6 Toen was het getal van hen, die met hun hand tot hun mond gelekt hadden, driehonderd man; maar alle overigen van het volk hadden op hun knieën gebukt, om water te drinken.
7 En de Heere zeide tot Gídeon: Door deze driehonderd mannen, die gelekt hebben, zal Ik u verlossen, en de Midianieten in uw hand geven; daarom laat al dat volk weggaan, een ieder naar zijn plaats.
8 En het volk nam de teerkost in hun hand, en hun bazuinen; en hij liet al die mannen van Israël gaan, een ieder naar zijn tent; maar die driehonderd man behield hij. En hij had het heerleger der Midianieten beneden in het dal.
9 En het geschiedde in die nacht, dat de Heere tot hem zeide: Sta op, ga af in het leger, want Ik heb het in uw hand gegeven.
10 Vreest gij dan nog af te gaan, zo ga af, gij, en Pura, uw jongen, naar het leger.
11 En gij zult horen, wat zij zullen spreken, en daarna zullen uw handen gesterkt worden, dat gij aftrekken zult in het leger. Toen ging hij af, met Pura, zijn jongen, tot het uiterste van de schildwachten, die in het leger waren.
12 En de Midianieten, en Amalekieten, en al de kinderen van het oosten, lagen in het dal, gelijk sprinkhanen in menigte, en hun kamelen waren ontelbaar, gelijk het zand, dat aan de oever der zee is, in menigte.
13 Toen nu Gídeon aankwam, ziet, zo was er een man, die zijn metgezel een droom vertelde, en zeide: Zie, ik heb een droom gedroomd, en zie, een geroost gerstebrood wentelde zich in het leger van de Midianieten, en het kwam tot aan de tent, en sloeg haar, dat zij viel, en keerde haar om, het onderste boven, dat de tent er lag.

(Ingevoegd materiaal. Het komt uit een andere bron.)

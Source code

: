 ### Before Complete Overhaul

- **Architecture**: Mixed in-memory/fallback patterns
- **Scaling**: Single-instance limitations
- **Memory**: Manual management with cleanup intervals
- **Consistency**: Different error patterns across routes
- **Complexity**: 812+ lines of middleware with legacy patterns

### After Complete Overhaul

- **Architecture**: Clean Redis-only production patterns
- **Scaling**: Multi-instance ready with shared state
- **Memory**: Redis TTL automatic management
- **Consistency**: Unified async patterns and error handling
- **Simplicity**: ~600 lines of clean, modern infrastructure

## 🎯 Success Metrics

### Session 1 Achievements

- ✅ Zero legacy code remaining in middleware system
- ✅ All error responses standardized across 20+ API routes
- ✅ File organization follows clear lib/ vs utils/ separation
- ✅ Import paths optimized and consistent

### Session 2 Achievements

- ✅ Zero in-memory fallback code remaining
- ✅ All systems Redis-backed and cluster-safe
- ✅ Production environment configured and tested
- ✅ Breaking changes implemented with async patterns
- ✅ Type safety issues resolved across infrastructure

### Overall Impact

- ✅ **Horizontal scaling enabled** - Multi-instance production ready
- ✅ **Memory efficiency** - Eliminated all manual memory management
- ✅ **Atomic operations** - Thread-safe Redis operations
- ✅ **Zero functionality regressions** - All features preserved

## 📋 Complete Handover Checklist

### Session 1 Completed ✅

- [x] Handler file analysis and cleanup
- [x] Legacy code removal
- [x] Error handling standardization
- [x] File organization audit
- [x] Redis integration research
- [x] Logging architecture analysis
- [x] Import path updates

14 En zijn metgezel antwoordde, en zeide: Dit is niet anders, dan het zwaard van Gídeon, de zoon van Joas, de Israëlietische man; God heeft de Midianieten en dit ganse leger in zijn hand gegeven.
15 En het geschiedde, toen Gídeon de vertelling van deze droom, en zijn uitlegging hoorde, zo aanbad hij; en hij keerde weer tot het leger van Israël, en zeide: Maakt u op, want de Heere heeft het leger der Midianieten in uw hand gegeven.

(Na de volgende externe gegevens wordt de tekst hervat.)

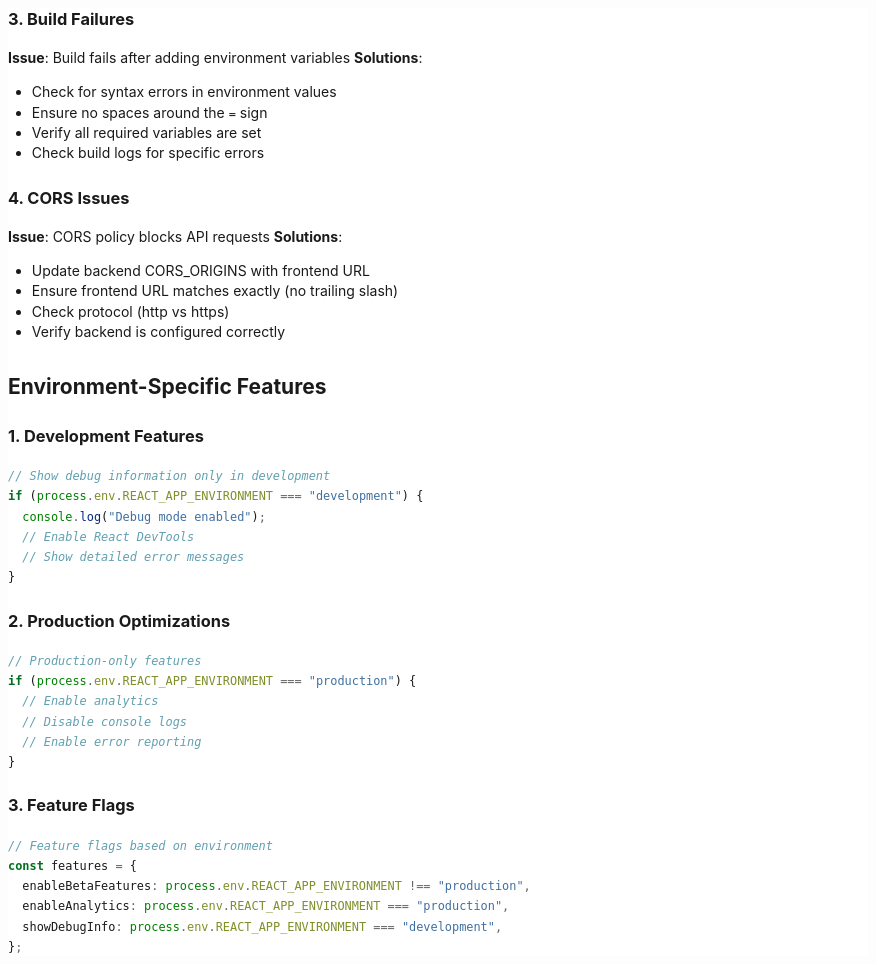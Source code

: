 ### 3. Build Failures

**Issue**: Build fails after adding environment variables
**Solutions**:

- Check for syntax errors in environment values
- Ensure no spaces around the `=` sign
- Verify all required variables are set
- Check build logs for specific errors

### 4. CORS Issues

**Issue**: CORS policy blocks API requests
**Solutions**:

- Update backend CORS_ORIGINS with frontend URL
- Ensure frontend URL matches exactly (no trailing slash)
- Check protocol (http vs https)
- Verify backend is configured correctly

## Environment-Specific Features

### 1. Development Features

```typescript
// Show debug information only in development
if (process.env.REACT_APP_ENVIRONMENT === "development") {
  console.log("Debug mode enabled");
  // Enable React DevTools
  // Show detailed error messages
}
```

### 2. Production Optimizations

```typescript
// Production-only features
if (process.env.REACT_APP_ENVIRONMENT === "production") {
  // Enable analytics
  // Disable console logs
  // Enable error reporting
}
```

### 3. Feature Flags

```typescript
// Feature flags based on environment
const features = {
  enableBetaFeatures: process.env.REACT_APP_ENVIRONMENT !== "production",
  enableAnalytics: process.env.REACT_APP_ENVIRONMENT === "production",
  showDebugInfo: process.env.REACT_APP_ENVIRONMENT === "development",
};
```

16 En hij deelde de driehonderd man in drie hopen; en hij gaf een ieder een bazuin in zijn hand, en ledige kruiken, en fakkels in het midden van de kruiken.
17 En hij zeide tot hen: Ziet naar mij en doet alzo; en ziet, als ik zal komen aan het uiterste van het leger, zo zal het geschieden, zoals ik zal doen, alzo zult gij doen.

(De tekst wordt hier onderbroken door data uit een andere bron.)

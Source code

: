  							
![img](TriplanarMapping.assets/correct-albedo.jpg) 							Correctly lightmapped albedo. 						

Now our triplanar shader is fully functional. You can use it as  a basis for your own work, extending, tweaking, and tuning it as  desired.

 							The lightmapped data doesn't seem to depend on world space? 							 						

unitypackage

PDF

18 Als ik met de bazuin zal blazen, ik en allen, die met mij zijn, dan zult gij ook met de bazuin blazen, rondom het ganse leger, en gij zult zeggen: Voor de Heere en voor Gídeon!
19 Alzo kwam Gídeon, en honderd mannen, die met hem waren, in het uiterste van het leger, in het begin van de middelste nachtwaak, toen zij maar even de wachters aangesteld hadden; en zij bliezen met de bazuinen, ook sloegen zij de kruiken, die in hun hand waren, in stukken.
20 Alzo bliezen de drie hopen met de bazuinen, en braken de kruiken; en zij hielden met hun linkerhand de fakkels, en met hun rechterhand de bazuinen om te blazen; en zij riepen: Het zwaard van de Heere, en van Gídeon!
21 En zij stonden, een ieder op zijn plaats, rondom het leger. Toen verliep het ganse leger, en zij schreeuwden en vluchtten.
22 Toen de driehonderd met de bazuinen bliezen, zo zette de Heere het zwaard van de een tegen de ander, en dat in het ganse leger; en het leger vluchtte tot Beth-Sitta toe naar Zerédath, tot aan de grens van Abel-Mehóla, boven Tabbath.
23 Toen werden de mannen van Israël bijeengeroepen, uit Nafthali, en uit Aser, en uit gans Manasse; en zij joegen de Midianieten achterna.
24 Ook zond Gídeon boden in het ganse gebergte van Efraïm, zeggende: Komt af de Midianieten tegemoet, en beneemt hun de wateren, tot aan Beth-Bára, te weten de Jordaan; alzo werd alle man van Efraïm bijeengeroepen, en zij benamen hun de wateren tot aan Beth-Bára, en de Jordaan.
25 En zij vingen twee vorsten van de Midianieten, Oreb en Zeëb, en doodden Oreb op de rotssteen Oreb, en Zeëb doodden zij in de perskuip van Zeëb, en vervolgden de Midianieten; en zij brachten de hoofden van Oreb en Zeëb tot Gídeon, over de Jordaan.